<<<<

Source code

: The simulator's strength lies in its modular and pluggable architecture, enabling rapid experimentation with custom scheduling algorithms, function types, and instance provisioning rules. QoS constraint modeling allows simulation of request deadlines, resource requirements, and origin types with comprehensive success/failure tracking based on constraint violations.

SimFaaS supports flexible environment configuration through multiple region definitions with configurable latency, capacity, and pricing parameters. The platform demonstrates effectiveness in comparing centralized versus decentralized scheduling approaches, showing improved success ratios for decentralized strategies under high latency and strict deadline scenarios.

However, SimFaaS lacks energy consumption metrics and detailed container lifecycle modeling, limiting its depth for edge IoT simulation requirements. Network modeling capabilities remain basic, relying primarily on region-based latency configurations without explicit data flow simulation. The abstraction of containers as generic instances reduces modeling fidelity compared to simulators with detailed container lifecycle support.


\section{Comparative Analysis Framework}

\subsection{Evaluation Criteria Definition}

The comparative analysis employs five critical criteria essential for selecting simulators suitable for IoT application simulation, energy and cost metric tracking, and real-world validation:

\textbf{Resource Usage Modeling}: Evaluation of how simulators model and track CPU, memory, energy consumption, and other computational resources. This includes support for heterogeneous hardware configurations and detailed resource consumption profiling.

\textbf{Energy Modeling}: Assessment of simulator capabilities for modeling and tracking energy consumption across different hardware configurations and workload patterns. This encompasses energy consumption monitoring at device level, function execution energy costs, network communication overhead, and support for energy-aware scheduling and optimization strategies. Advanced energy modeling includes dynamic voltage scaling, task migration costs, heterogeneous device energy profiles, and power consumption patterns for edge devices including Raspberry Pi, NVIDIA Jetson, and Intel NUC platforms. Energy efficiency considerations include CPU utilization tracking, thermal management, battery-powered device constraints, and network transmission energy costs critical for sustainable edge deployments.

>>>>
<<<<

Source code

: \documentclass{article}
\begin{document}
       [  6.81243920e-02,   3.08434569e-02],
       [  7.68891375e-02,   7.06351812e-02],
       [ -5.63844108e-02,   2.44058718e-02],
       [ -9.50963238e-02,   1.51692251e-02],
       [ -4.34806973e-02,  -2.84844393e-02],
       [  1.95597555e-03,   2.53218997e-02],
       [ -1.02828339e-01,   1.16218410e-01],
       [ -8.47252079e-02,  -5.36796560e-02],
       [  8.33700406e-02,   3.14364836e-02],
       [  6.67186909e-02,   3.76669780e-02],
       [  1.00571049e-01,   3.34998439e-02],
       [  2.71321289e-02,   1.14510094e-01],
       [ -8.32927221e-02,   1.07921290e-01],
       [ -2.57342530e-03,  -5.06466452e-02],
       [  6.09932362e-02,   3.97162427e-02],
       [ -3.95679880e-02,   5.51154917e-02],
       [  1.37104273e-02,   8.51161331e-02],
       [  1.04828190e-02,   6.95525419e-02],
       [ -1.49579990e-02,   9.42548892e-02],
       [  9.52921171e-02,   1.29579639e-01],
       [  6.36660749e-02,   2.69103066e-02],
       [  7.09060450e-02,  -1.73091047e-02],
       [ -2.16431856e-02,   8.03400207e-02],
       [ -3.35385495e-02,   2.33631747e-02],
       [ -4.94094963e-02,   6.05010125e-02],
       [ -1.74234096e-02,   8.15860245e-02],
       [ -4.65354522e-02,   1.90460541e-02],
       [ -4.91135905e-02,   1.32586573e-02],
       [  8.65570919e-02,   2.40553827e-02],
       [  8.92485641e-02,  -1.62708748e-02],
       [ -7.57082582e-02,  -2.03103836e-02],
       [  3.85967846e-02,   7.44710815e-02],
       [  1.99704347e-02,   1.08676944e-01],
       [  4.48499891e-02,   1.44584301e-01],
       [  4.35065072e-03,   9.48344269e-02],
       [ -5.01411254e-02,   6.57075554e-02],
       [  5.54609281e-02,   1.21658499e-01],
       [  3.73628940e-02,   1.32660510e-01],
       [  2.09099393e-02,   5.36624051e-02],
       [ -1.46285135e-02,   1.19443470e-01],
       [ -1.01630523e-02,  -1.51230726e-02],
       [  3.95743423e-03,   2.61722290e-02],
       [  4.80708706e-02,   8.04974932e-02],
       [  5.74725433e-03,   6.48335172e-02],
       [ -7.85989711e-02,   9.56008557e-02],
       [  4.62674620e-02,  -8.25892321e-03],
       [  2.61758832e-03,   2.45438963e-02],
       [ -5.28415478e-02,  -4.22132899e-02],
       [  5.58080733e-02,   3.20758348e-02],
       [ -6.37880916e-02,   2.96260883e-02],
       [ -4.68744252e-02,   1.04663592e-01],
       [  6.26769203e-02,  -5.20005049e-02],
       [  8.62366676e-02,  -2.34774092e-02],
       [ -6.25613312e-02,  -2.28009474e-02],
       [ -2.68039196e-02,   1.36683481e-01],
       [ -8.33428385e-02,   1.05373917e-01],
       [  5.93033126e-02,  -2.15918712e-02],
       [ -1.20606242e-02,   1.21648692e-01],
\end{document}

>>>>
<<<<

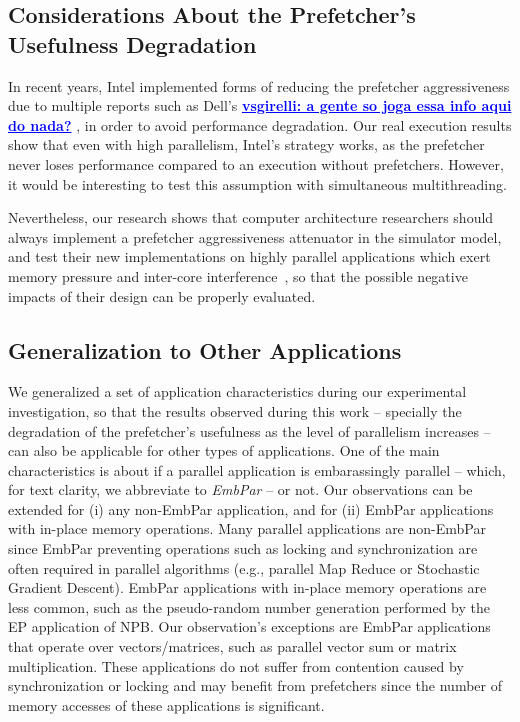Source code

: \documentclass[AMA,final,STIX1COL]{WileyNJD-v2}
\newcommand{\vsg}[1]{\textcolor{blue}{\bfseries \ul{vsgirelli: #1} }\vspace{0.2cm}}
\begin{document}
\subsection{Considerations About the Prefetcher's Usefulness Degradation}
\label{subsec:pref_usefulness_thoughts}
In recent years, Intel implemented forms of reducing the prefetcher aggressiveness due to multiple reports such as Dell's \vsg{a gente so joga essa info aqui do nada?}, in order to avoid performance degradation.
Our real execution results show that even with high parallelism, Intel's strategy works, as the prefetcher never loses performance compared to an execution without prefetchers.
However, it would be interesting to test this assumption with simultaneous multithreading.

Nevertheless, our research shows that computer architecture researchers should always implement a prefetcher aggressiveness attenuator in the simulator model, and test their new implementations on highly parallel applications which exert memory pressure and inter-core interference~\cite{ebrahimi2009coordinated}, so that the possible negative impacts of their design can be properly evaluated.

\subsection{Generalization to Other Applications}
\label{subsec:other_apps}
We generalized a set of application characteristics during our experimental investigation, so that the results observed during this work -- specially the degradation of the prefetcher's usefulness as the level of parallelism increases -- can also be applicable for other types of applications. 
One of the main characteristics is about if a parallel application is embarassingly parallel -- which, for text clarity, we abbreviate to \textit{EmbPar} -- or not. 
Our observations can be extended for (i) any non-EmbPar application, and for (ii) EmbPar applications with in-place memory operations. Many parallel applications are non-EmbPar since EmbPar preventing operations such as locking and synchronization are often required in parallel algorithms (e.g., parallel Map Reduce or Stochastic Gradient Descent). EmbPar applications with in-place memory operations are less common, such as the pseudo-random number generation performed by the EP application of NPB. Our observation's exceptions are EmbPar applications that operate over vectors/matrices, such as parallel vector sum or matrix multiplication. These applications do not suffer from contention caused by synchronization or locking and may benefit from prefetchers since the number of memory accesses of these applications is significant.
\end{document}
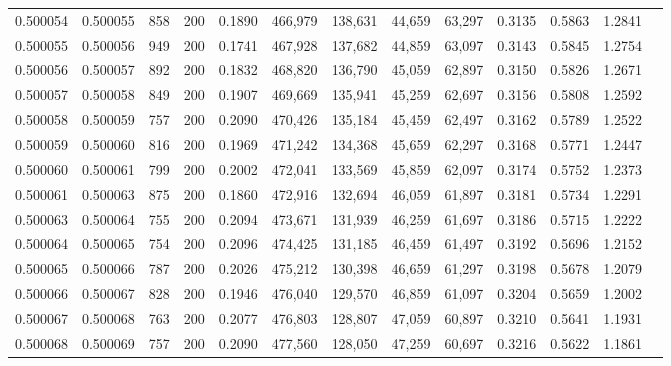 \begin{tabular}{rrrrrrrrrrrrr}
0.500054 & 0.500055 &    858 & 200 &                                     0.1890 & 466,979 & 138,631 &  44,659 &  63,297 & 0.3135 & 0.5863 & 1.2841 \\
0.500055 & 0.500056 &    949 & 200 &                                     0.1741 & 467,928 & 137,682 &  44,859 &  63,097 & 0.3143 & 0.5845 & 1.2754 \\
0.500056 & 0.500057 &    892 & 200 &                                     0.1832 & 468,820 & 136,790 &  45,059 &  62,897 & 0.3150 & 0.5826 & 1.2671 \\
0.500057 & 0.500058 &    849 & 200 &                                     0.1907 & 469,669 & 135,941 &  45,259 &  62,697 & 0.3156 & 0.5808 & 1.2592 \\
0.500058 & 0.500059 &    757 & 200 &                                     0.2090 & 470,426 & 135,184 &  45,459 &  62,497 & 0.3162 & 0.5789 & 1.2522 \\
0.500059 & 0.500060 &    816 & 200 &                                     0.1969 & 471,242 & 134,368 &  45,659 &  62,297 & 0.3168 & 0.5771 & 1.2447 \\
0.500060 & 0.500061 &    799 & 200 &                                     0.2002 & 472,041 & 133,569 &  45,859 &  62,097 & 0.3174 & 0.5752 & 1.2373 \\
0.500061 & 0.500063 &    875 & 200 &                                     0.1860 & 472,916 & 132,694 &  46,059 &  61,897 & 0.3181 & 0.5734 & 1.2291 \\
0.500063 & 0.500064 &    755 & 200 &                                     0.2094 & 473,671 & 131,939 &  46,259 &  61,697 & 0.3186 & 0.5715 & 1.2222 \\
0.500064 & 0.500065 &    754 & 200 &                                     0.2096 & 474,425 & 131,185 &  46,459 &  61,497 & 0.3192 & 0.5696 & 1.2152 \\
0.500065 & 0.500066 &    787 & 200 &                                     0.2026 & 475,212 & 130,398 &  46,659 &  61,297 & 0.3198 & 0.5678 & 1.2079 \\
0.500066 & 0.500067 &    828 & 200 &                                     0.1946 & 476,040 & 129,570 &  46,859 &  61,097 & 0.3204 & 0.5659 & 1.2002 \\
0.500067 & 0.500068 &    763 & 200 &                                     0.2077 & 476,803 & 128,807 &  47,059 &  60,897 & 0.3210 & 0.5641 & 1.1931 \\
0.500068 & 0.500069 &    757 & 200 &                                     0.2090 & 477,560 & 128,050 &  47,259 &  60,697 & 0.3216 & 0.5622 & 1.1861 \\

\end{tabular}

>>>>

**Task**. List each line of the records that holds the string "architecture".

**Your response**.
: The simulator's strength lies in its modular and pluggable architecture, enabling rapid experimentation with custom scheduling algorithms, function types, and instance provisioning rules. QoS constraint modeling allows simulation of request deadlines, resource requirements, and origin types with comprehensive success/failure tracking based on constraint violations.
Nevertheless, our research shows that computer architecture researchers should always implement a prefetcher aggressiveness attenuator in the simulator model, and test their new implementations on highly parallel applications which exert memory pressure and inter-core interference~\cite{ebrahimi2009coordinated}, so that the possible negative impacts of their design can be properly evaluated.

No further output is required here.